PMO implementation and operation: a Brazilian company's approach: Caso Serasa S.A.

Abstract

Este artigo trata da experiência de uma empresa brasileira, Serasa S.A. na criação, na implementação e na operação de um escritório de projetos (PMO) para o acompanhamento dos projetos de forma centralizada. São apresentados o processo de planejamento estratégico com participação de todos os níveis hierárquicos da empresa, a metodologia de seleção e priorização dos projetos de acordo com a estratégia corporativa e o papel desempenhado pelo escritório de projetos, com uma análise crítica do modelo adotado.

A Empresa

A Serasa é uma das maiores empresas do mundo em análises e informações para decisões de crédito e apoio a negócios, atua com completa cobertura nacional e internacional por meio de acordos operacionais com as principais empresas de informações de todos os continentes.

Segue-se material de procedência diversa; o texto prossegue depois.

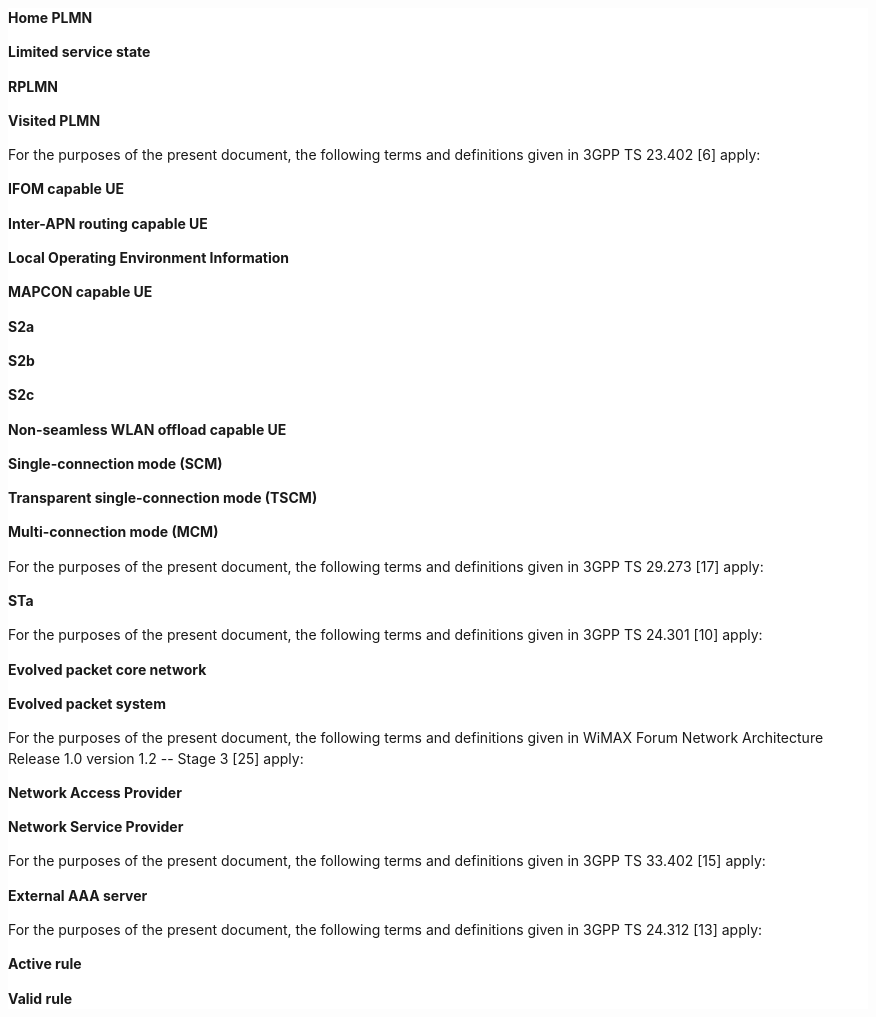 **Home PLMN**

**Limited service state**

**RPLMN**

**Visited PLMN**

For the purposes of the present document, the following terms and
definitions given in 3GPP TS 23.402 \[6\] apply:

**IFOM capable UE**

**Inter-APN routing capable UE**

**Local Operating Environment Information**

**MAPCON capable UE**

**S2a**

**S2b**

**S2c**

**Non-seamless WLAN offload capable UE**

**Single-connection mode (SCM)**

**Transparent single-connection mode (TSCM)**

**Multi-connection mode (MCM)**

For the purposes of the present document, the following terms and
definitions given in 3GPP TS 29.273 \[17\] apply:

**STa**

For the purposes of the present document, the following terms and
definitions given in 3GPP TS 24.301 \[10\] apply:

**Evolved packet core network**

**Evolved packet system**

For the purposes of the present document, the following terms and
definitions given in WiMAX Forum Network Architecture Release 1.0
version 1.2 -- Stage 3 \[25\] apply:

**Network Access Provider**

**Network Service Provider**

For the purposes of the present document, the following terms and
definitions given in 3GPP TS 33.402 \[15\] apply:

**External AAA server**

For the purposes of the present document, the following terms and
definitions given in 3GPP TS 24.312 \[13\] apply:

**Active rule**

**Valid rule**
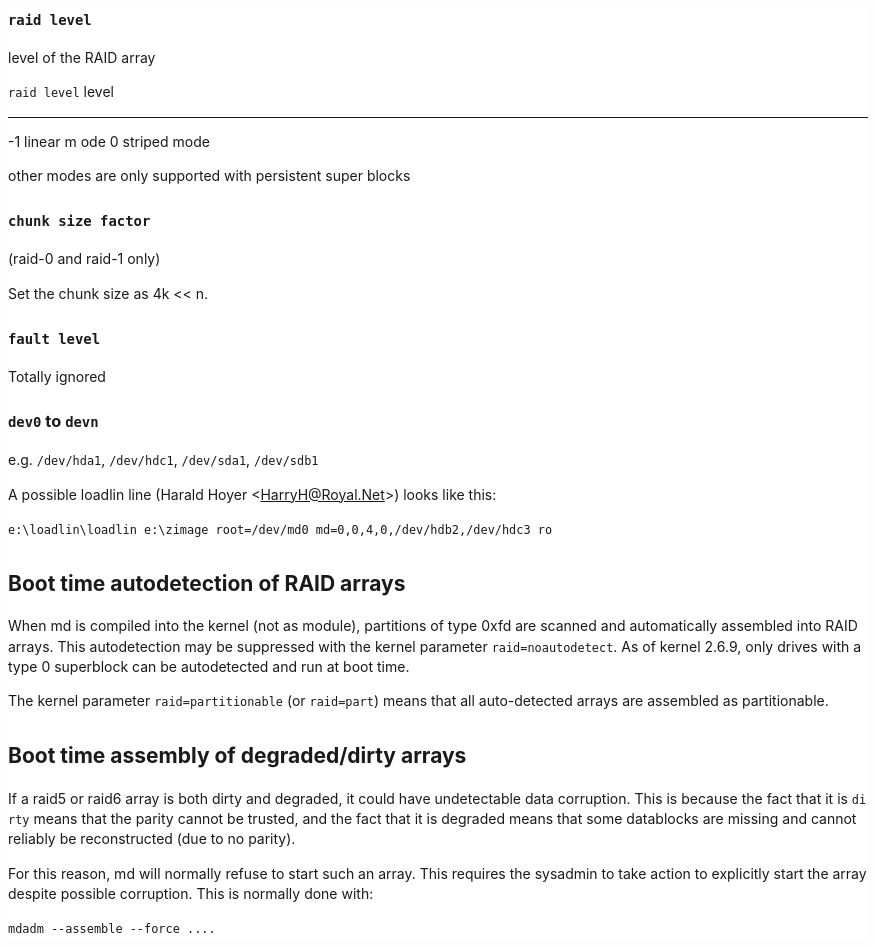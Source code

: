 ### `raid level`

level of the RAID array

  `raid level`   level
  -------------- -------
  -1 linear m    ode
  0 striped      mode

other modes are only supported with persistent super blocks

### `chunk size factor`

(raid-0 and raid-1 only)

Set the chunk size as 4k \<\< n.

### `fault level`

Totally ignored

### `dev0` to `devn`

e.g. `/dev/hda1`, `/dev/hdc1`, `/dev/sda1`, `/dev/sdb1`

A possible loadlin line (Harald Hoyer \<<HarryH@Royal.Net>\>) looks like
this:

    e:\loadlin\loadlin e:\zimage root=/dev/md0 md=0,0,4,0,/dev/hdb2,/dev/hdc3 ro

## Boot time autodetection of RAID arrays

When md is compiled into the kernel (not as module), partitions of type
0xfd are scanned and automatically assembled into RAID arrays. This
autodetection may be suppressed with the kernel parameter
`raid=noautodetect`. As of kernel 2.6.9, only drives with a type 0
superblock can be autodetected and run at boot time.

The kernel parameter `raid=partitionable` (or `raid=part`) means that
all auto-detected arrays are assembled as partitionable.

## Boot time assembly of degraded/dirty arrays

If a raid5 or raid6 array is both dirty and degraded, it could have
undetectable data corruption. This is because the fact that it is
`dirty` means that the parity cannot be trusted, and the fact that it is
degraded means that some datablocks are missing and cannot reliably be
reconstructed (due to no parity).

For this reason, md will normally refuse to start such an array. This
requires the sysadmin to take action to explicitly start the array
despite possible corruption. This is normally done with:

    mdadm --assemble --force ....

Desde a sua fundação, em 1968, a Serasa tem contribuído para o desenvolvimento da tecnologia de crédito no Brasil e, atualmente, mantém acordos com as melhores universidades do Brasil e do exterior, além de permanente intercâmbio de experiências com os mais respeitados centros de referência em crédito do mundo.

Presente em todas as capitais e principais cidades do país, totalizando 115 pontos estratégicos (agências, escritórios, postos avançados e representações comerciais), a Serasa conta com um quadro de pessoal integrado por mais de 2.000 profissionais e a retaguarda de um amplo centro de telemática.

Como maior banco de dados sobre consumidores, empresas e grupos econômicos, a Serasa participa ativamente no respaldo à maioria das decisões de crédito e de negócios tomadas em todo o Brasil, respondendo on-line/realtime, a mais de 3,5 milhões de consultas por dia, demandadas por 400 mil empresas clientes diretas ou indiretas. A Serasa é líder de mercado em todo o território nacional com 58% de participação (market share) e um faturamento de R$ 561 milhões, em 2005.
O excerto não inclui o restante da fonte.